**Listed records**

Segment Open

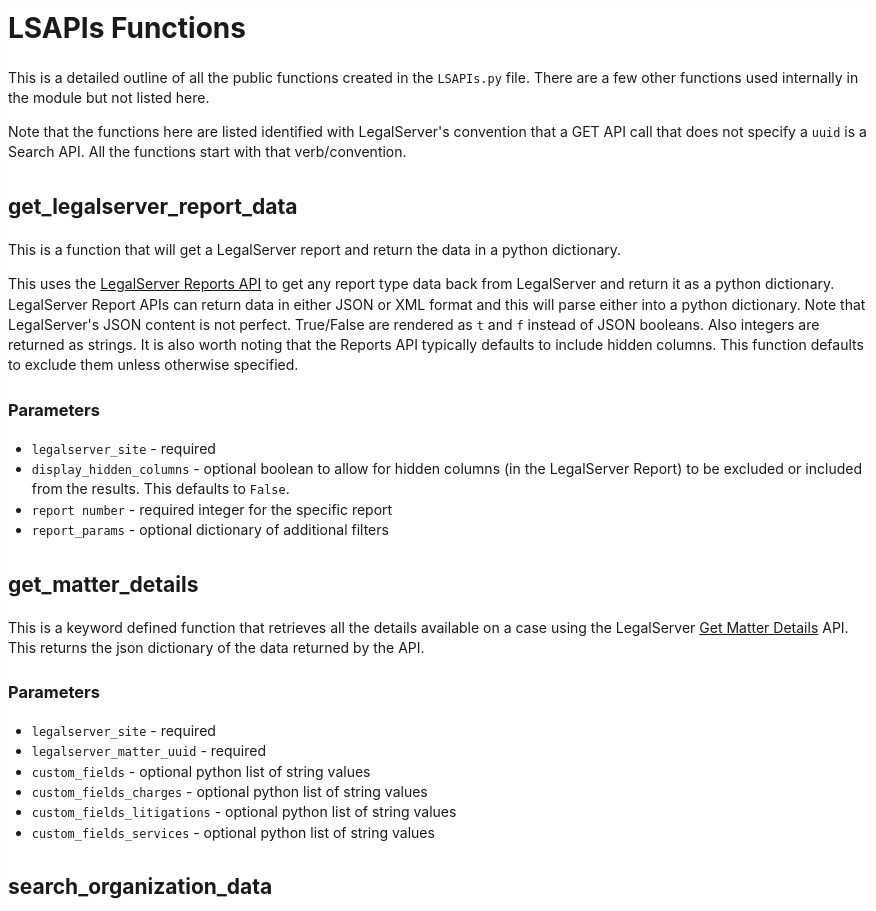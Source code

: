 # LSAPIs Functions

This is a detailed outline of all the public functions created in the `LSAPIs.py`
file. There are a few other functions used internally in the module but not
listed here.

Note that the functions here are listed identified with LegalServer's convention
that a GET API call that does not specify a `uuid` is a Search API. All the
functions start with that verb/convention.

## get_legalserver_report_data

This is a function that will get a LegalServer report and return the data in a
python dictionary.

This uses the [LegalServer Reports API](https://help.legalserver.org/article/1751-reports-api)
to get any report type data back from
LegalServer and return it as a python dictionary. LegalServer Report APIs can
return data in either JSON or XML format and this will parse either into a
python dictionary. Note that LegalServer's JSON content is not perfect. True/False
are rendered as `t` and `f` instead of JSON booleans. Also integers are
returned as strings. It is also worth noting that the Reports API typically
defaults to include hidden columns. This function defaults to exclude them
unless otherwise specified.

### Parameters

* `legalserver_site` - required
* `display_hidden_columns` - optional boolean to allow for hidden columns (in the
LegalServer Report) to be excluded or included from the results. This defaults
to `False`.
* `report number` - required integer for the specific report
* `report_params` - optional dictionary of additional filters

## get_matter_details

This is a keyword defined function that retrieves all the details available on a
case using the LegalServer [Get Matter Details](https://apidocs.legalserver.org/docs/ls-apis/50f813dcd3a33-get-matter-details)
API. This returns the json dictionary of the data returned by the API.

### Parameters

* `legalserver_site` - required
* `legalserver_matter_uuid` - required
* `custom_fields` - optional python list of string values
* `custom_fields_charges` - optional python list of string values
* `custom_fields_litigations` - optional python list of string values
* `custom_fields_services` - optional python list of string values

## search_organization_data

Segment Closed

**Task**
The entries are to be reproduced exactly, excluding any pictures they contain.

**Answer for this exercise**
Source code

: # LSAPIs Functions

This is a detailed outline of all the public functions created in the `LSAPIs.py`
file. There are a few other functions used internally in the module but not
listed here.

Note that the functions here are listed identified with LegalServer's convention
that a GET API call that does not specify a `uuid` is a Search API. All the
functions start with that verb/convention.

## get_legalserver_report_data

This is a function that will get a LegalServer report and return the data in a
python dictionary.

This uses the [LegalServer Reports API](https://help.legalserver.org/article/1751-reports-api)
to get any report type data back from
LegalServer and return it as a python dictionary. LegalServer Report APIs can
return data in either JSON or XML format and this will parse either into a
python dictionary. Note that LegalServer's JSON content is not perfect. True/False
are rendered as `t` and `f` instead of JSON booleans. Also integers are
returned as strings. It is also worth noting that the Reports API typically
defaults to include hidden columns. This function defaults to exclude them
unless otherwise specified.

### Parameters

* `legalserver_site` - required
* `display_hidden_columns` - optional boolean to allow for hidden columns (in the
LegalServer Report) to be excluded or included from the results. This defaults
to `False`.
* `report number` - required integer for the specific report
* `report_params` - optional dictionary of additional filters

## get_matter_details

This is a keyword defined function that retrieves all the details available on a
case using the LegalServer [Get Matter Details](https://apidocs.legalserver.org/docs/ls-apis/50f813dcd3a33-get-matter-details)
API. This returns the json dictionary of the data returned by the API.

### Parameters

* `legalserver_site` - required
* `legalserver_matter_uuid` - required
* `custom_fields` - optional python list of string values
* `custom_fields_charges` - optional python list of string values
* `custom_fields_litigations` - optional python list of string values
* `custom_fields_services` - optional python list of string values

## search_organization_data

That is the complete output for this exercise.